*Task prompt:*
Search the data below for the word "concept" and copy each line that holds it.

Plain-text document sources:
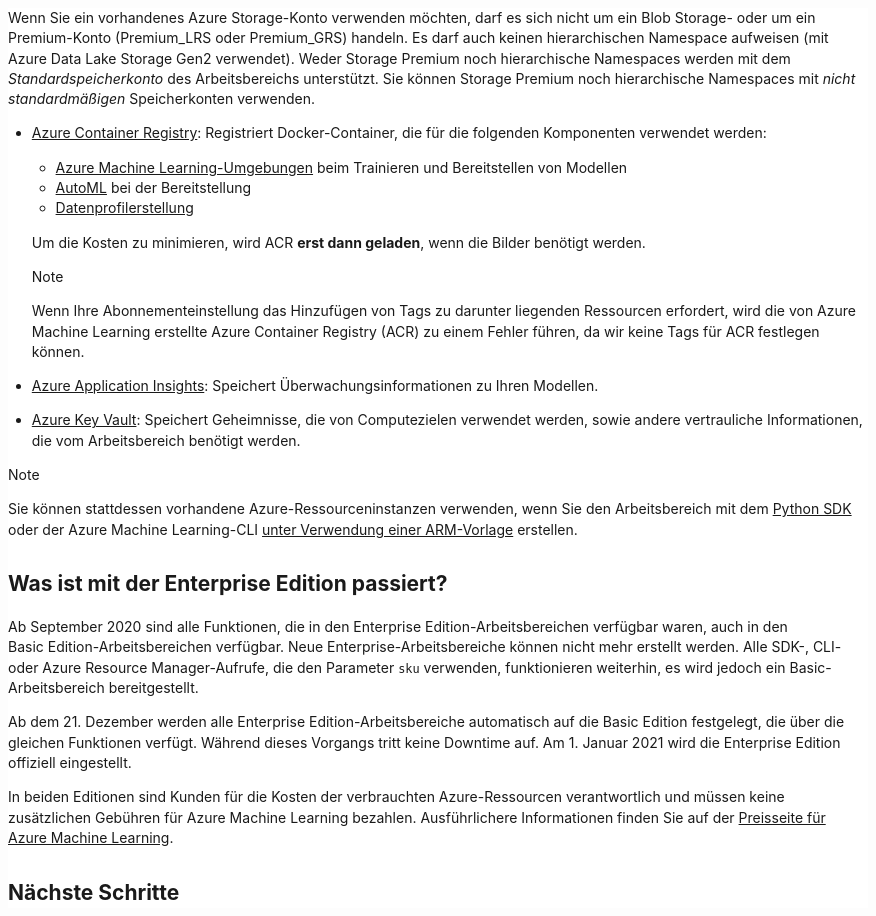   Wenn Sie ein vorhandenes Azure Storage-Konto verwenden möchten, darf es sich nicht um ein Blob Storage- oder um ein Premium-Konto (Premium_LRS oder Premium_GRS) handeln. Es darf auch keinen hierarchischen Namespace aufweisen (mit Azure Data Lake Storage Gen2 verwendet). Weder Storage Premium noch hierarchische Namespaces werden mit dem _Standardspeicherkonto_ des Arbeitsbereichs unterstützt. Sie können Storage Premium noch hierarchische Namespaces mit _nicht standardmäßigen_ Speicherkonten verwenden.
  
+ [Azure Container Registry](https://azure.microsoft.com/services/container-registry/): Registriert Docker-Container, die für die folgenden Komponenten verwendet werden:
    * [Azure Machine Learning-Umgebungen](concept-environments.md) beim Trainieren und Bereitstellen von Modellen
    * [AutoML](concept-automated-ml.md) bei der Bereitstellung
    * [Datenprofilerstellung](how-to-connect-data-ui.md#data-profile-and-preview)

    Um die Kosten zu minimieren, wird ACR **erst dann geladen**, wenn die Bilder benötigt werden.

    > [!NOTE]
    > Wenn Ihre Abonnementeinstellung das Hinzufügen von Tags zu darunter liegenden Ressourcen erfordert, wird die von Azure Machine Learning erstellte Azure Container Registry (ACR) zu einem Fehler führen, da wir keine Tags für ACR festlegen können.

+ [Azure Application Insights](https://azure.microsoft.com/services/application-insights/): Speichert Überwachungsinformationen zu Ihren Modellen.

+ [Azure Key Vault](https://azure.microsoft.com/services/key-vault/): Speichert Geheimnisse, die von Computezielen verwendet werden, sowie andere vertrauliche Informationen, die vom Arbeitsbereich benötigt werden.

> [!NOTE]
> Sie können stattdessen vorhandene Azure-Ressourceninstanzen verwenden, wenn Sie den Arbeitsbereich mit dem [Python SDK](how-to-manage-workspace.md?tabs=python#create-a-workspace) oder der Azure Machine Learning-CLI [unter Verwendung einer ARM-Vorlage](how-to-create-workspace-template.md) erstellen.

<a name="wheres-enterprise"></a>

## <a name="what-happened-to-enterprise-edition"></a>Was ist mit der Enterprise Edition passiert?

Ab September 2020 sind alle Funktionen, die in den Enterprise Edition-Arbeitsbereichen verfügbar waren, auch in den Basic Edition-Arbeitsbereichen verfügbar. Neue Enterprise-Arbeitsbereiche können nicht mehr erstellt werden.  Alle SDK-, CLI- oder Azure Resource Manager-Aufrufe, die den Parameter `sku` verwenden, funktionieren weiterhin, es wird jedoch ein Basic-Arbeitsbereich bereitgestellt.

Ab dem 21. Dezember werden alle Enterprise Edition-Arbeitsbereiche automatisch auf die Basic Edition festgelegt, die über die gleichen Funktionen verfügt. Während dieses Vorgangs tritt keine Downtime auf. Am 1. Januar 2021 wird die Enterprise Edition offiziell eingestellt. 

In beiden Editionen sind Kunden für die Kosten der verbrauchten Azure-Ressourcen verantwortlich und müssen keine zusätzlichen Gebühren für Azure Machine Learning bezahlen. Ausführlichere Informationen finden Sie auf der [Preisseite für Azure Machine Learning](https://azure.microsoft.com/pricing/details/machine-learning/).

## <a name="next-steps"></a>Nächste Schritte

*Output:*
    * [Azure Machine Learning-Umgebungen](concept-environments.md) beim Trainieren und Bereitstellen von Modellen
    * [AutoML](concept-automated-ml.md) bei der Bereitstellung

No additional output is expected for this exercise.